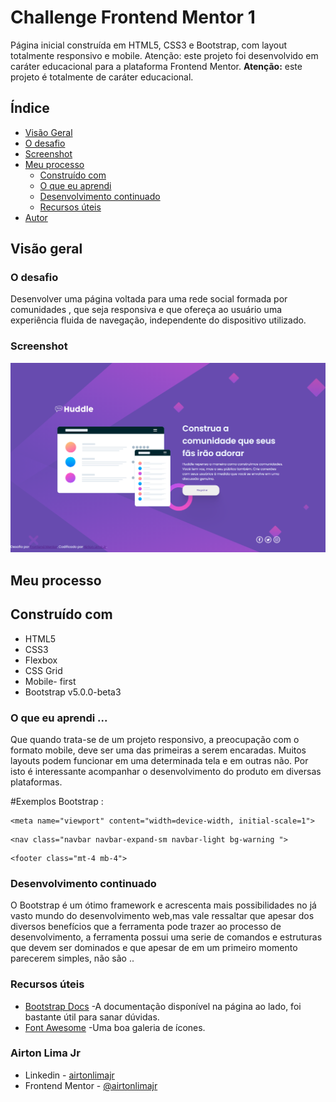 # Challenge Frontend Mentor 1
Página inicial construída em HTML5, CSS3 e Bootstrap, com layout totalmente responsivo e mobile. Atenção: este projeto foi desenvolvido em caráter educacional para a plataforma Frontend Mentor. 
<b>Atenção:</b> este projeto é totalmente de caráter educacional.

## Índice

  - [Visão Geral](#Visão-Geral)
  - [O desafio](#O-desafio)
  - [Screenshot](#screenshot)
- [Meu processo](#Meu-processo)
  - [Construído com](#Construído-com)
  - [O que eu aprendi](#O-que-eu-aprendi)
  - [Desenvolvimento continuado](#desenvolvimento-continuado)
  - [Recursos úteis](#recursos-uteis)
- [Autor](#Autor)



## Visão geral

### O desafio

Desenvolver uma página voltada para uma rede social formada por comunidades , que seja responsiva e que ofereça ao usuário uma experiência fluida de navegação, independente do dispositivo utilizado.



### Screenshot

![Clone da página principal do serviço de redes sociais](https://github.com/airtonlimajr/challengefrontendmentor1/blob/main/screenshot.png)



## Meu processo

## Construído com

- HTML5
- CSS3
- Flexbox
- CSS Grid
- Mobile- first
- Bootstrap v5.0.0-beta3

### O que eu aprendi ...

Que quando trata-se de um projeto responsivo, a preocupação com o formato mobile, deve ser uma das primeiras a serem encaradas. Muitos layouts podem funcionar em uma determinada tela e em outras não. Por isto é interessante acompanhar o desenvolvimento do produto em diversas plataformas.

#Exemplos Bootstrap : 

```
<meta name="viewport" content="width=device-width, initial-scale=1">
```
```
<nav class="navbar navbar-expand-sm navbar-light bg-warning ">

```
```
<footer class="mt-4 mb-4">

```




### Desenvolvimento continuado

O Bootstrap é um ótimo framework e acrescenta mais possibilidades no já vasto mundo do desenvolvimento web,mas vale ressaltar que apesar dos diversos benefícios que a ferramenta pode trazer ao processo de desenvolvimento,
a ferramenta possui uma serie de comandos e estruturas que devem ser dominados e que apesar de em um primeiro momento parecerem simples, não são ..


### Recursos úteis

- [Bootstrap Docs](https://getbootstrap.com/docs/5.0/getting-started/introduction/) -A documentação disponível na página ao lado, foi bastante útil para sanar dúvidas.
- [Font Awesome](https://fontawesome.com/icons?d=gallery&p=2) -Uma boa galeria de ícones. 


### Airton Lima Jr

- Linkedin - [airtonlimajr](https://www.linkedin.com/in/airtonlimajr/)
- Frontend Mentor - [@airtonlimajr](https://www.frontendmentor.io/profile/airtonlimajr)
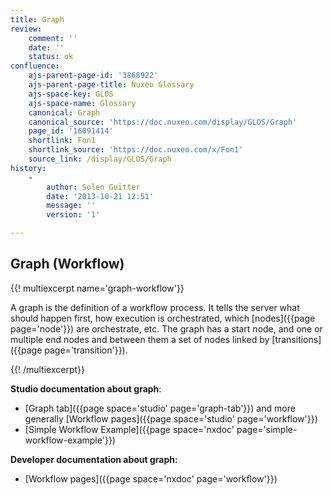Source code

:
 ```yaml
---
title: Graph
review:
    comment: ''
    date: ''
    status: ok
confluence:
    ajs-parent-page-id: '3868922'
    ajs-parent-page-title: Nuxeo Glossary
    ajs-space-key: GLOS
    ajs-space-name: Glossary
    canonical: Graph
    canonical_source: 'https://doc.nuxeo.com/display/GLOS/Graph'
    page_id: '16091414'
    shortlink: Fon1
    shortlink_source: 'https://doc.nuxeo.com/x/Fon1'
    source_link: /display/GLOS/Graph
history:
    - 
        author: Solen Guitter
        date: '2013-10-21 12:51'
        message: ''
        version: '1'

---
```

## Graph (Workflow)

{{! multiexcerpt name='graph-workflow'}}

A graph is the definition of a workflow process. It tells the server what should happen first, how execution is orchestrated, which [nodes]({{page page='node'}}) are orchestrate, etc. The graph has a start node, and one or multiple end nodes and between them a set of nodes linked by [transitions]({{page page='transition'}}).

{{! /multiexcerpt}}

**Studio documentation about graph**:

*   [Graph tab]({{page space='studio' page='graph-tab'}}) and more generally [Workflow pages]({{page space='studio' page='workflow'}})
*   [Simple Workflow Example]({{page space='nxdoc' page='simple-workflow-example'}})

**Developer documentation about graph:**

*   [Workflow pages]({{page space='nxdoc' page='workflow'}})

◆ ◆ ◆ ◆

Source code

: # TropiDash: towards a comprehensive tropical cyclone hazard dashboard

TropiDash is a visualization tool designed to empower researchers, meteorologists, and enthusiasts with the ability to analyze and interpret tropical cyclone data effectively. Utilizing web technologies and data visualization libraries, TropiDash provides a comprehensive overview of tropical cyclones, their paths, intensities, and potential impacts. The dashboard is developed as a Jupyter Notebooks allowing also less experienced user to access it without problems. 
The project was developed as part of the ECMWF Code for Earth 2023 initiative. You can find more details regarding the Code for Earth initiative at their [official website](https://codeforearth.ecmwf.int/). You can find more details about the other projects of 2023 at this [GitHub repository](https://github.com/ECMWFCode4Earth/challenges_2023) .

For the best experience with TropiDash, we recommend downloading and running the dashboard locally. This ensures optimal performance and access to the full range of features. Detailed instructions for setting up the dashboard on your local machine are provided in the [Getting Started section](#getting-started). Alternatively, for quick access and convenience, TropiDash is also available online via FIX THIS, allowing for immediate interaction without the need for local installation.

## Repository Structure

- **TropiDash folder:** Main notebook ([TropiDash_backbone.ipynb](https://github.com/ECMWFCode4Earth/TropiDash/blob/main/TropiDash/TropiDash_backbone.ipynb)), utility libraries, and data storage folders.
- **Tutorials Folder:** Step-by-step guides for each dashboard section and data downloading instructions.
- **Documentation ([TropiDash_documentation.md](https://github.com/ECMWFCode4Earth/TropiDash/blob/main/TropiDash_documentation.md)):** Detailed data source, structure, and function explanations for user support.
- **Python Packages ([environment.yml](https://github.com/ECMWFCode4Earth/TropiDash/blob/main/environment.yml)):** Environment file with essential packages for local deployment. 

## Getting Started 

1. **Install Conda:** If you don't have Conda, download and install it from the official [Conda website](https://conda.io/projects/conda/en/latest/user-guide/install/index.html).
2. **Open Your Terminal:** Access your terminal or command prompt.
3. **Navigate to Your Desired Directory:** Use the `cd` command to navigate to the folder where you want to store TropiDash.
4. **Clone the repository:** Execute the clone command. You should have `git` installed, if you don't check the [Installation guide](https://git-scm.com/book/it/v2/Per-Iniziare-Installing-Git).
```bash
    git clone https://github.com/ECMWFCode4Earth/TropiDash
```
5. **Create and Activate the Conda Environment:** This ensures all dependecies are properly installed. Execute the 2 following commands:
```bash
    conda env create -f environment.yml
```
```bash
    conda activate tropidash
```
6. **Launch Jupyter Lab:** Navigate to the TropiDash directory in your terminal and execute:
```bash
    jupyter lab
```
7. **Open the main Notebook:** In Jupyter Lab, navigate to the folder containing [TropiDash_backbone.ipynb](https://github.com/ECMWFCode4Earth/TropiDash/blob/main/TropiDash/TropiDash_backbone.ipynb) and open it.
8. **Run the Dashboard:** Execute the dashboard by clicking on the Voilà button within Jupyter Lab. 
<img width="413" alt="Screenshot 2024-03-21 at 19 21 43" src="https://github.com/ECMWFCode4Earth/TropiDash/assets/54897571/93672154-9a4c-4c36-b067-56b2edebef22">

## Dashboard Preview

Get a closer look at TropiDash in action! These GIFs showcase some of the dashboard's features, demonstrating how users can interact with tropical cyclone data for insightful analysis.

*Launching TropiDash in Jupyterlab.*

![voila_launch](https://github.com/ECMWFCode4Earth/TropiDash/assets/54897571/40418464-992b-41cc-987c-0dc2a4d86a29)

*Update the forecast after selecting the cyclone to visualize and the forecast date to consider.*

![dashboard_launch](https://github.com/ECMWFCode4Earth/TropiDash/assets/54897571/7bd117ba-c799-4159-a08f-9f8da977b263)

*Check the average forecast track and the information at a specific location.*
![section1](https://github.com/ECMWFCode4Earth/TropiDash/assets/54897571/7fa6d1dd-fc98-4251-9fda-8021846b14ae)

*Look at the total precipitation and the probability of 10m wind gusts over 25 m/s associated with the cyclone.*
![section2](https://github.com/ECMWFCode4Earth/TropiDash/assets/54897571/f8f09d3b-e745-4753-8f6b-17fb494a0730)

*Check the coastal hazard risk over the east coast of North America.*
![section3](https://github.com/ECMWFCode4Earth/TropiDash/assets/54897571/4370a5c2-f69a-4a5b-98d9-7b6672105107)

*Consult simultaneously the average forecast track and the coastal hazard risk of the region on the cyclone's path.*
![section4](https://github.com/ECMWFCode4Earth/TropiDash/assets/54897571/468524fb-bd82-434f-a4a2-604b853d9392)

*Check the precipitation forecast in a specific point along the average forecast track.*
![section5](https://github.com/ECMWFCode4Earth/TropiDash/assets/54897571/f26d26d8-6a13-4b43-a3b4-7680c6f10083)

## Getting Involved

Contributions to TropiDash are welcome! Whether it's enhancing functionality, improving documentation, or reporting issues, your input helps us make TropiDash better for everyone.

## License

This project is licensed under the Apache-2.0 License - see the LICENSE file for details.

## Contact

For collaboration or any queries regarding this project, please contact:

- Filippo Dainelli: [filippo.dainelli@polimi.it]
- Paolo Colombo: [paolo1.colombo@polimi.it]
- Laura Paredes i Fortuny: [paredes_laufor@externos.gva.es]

◆ ◆ ◆ ◆

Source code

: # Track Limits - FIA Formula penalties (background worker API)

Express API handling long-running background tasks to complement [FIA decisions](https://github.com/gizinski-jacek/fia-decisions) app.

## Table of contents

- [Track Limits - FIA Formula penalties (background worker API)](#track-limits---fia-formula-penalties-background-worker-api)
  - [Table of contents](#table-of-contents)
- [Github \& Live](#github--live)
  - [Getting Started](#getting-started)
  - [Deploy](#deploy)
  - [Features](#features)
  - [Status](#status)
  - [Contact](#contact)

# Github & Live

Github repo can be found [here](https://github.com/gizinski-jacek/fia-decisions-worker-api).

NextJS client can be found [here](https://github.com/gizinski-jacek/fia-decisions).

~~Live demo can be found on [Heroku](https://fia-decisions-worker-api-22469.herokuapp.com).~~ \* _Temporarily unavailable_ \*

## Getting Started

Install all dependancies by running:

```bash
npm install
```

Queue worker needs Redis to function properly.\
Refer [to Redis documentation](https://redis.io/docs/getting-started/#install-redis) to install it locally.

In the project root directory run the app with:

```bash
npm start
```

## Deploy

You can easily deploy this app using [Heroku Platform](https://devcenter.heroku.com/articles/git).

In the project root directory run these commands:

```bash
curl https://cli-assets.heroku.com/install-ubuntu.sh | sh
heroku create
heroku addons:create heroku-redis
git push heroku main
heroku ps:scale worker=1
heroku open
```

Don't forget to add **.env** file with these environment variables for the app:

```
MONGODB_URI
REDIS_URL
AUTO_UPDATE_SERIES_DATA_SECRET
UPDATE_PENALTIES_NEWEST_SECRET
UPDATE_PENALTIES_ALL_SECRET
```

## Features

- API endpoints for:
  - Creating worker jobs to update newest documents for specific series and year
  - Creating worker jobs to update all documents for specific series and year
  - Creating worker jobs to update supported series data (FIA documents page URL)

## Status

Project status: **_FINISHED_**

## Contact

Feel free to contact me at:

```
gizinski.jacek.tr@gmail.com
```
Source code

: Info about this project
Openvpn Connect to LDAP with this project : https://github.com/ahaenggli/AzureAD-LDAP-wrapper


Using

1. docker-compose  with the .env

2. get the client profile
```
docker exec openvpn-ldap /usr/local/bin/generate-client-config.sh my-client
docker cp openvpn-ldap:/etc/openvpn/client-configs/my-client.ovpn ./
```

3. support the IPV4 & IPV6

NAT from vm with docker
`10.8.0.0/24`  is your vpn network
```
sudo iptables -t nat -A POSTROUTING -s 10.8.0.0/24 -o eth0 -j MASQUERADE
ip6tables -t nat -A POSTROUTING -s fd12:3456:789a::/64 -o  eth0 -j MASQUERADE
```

◆ ◆ ◆ ◆

Required work: In the entries above, the lines from the one bearing "O Bootstrap é" up to and including the one bearing "### Recursos úteis" should be transcribed exactly; no other line is wanted.

Solution to the problem:
O Bootstrap é um ótimo framework e acrescenta mais possibilidades no já vasto mundo do desenvolvimento web,mas vale ressaltar que apesar dos diversos benefícios que a ferramenta pode trazer ao processo de desenvolvimento,
a ferramenta possui uma serie de comandos e estruturas que devem ser dominados e que apesar de em um primeiro momento parecerem simples, não são ..


### Recursos úteis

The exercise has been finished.